= Records for the task =

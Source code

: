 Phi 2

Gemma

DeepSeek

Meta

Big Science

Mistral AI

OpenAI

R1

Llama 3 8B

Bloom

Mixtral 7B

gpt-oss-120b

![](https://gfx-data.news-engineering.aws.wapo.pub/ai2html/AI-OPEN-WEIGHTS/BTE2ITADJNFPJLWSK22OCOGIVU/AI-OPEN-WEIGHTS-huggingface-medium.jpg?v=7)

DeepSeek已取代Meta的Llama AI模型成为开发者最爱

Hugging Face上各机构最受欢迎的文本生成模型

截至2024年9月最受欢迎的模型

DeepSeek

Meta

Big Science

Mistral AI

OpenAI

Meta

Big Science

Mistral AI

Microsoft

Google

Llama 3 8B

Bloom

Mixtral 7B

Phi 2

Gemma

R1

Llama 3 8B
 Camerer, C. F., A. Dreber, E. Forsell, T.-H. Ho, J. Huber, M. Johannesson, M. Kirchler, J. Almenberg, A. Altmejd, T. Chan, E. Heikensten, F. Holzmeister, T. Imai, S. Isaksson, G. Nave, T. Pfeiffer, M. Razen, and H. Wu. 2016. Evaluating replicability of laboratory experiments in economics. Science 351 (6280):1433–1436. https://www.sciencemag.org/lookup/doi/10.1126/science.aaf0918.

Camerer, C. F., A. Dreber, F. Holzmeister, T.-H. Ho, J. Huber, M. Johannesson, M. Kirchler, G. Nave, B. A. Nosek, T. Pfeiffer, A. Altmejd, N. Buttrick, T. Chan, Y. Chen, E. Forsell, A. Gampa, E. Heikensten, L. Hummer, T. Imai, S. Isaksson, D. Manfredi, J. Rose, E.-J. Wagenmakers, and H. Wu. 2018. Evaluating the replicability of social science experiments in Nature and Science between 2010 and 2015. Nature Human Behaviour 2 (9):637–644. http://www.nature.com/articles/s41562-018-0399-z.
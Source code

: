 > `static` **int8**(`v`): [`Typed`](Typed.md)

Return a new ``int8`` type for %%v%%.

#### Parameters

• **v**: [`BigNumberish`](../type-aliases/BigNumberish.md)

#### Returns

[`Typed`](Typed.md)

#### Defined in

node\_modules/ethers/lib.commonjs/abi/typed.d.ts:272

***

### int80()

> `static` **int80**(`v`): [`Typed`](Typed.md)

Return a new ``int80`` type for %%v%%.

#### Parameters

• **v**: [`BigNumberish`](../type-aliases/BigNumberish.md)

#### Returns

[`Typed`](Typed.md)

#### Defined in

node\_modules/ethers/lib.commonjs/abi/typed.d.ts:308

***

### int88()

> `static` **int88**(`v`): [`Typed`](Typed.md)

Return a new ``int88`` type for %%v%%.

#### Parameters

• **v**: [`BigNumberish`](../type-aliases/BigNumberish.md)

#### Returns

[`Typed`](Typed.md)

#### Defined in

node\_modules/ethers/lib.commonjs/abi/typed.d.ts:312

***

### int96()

= Problem description =
Return, exactly, the lines from the first line of the records above to the line containing "DeepSeek已取代Meta的Llama AI模型成为开发者最爱", both included.

= Solution below =
Source code

: Phi 2

Gemma

DeepSeek

Meta

Big Science

Mistral AI

OpenAI

R1

Llama 3 8B

Bloom

Mixtral 7B

gpt-oss-120b

![](https://gfx-data.news-engineering.aws.wapo.pub/ai2html/AI-OPEN-WEIGHTS/BTE2ITADJNFPJLWSK22OCOGIVU/AI-OPEN-WEIGHTS-huggingface-medium.jpg?v=7)

DeepSeek已取代Meta的Llama AI模型成为开发者最爱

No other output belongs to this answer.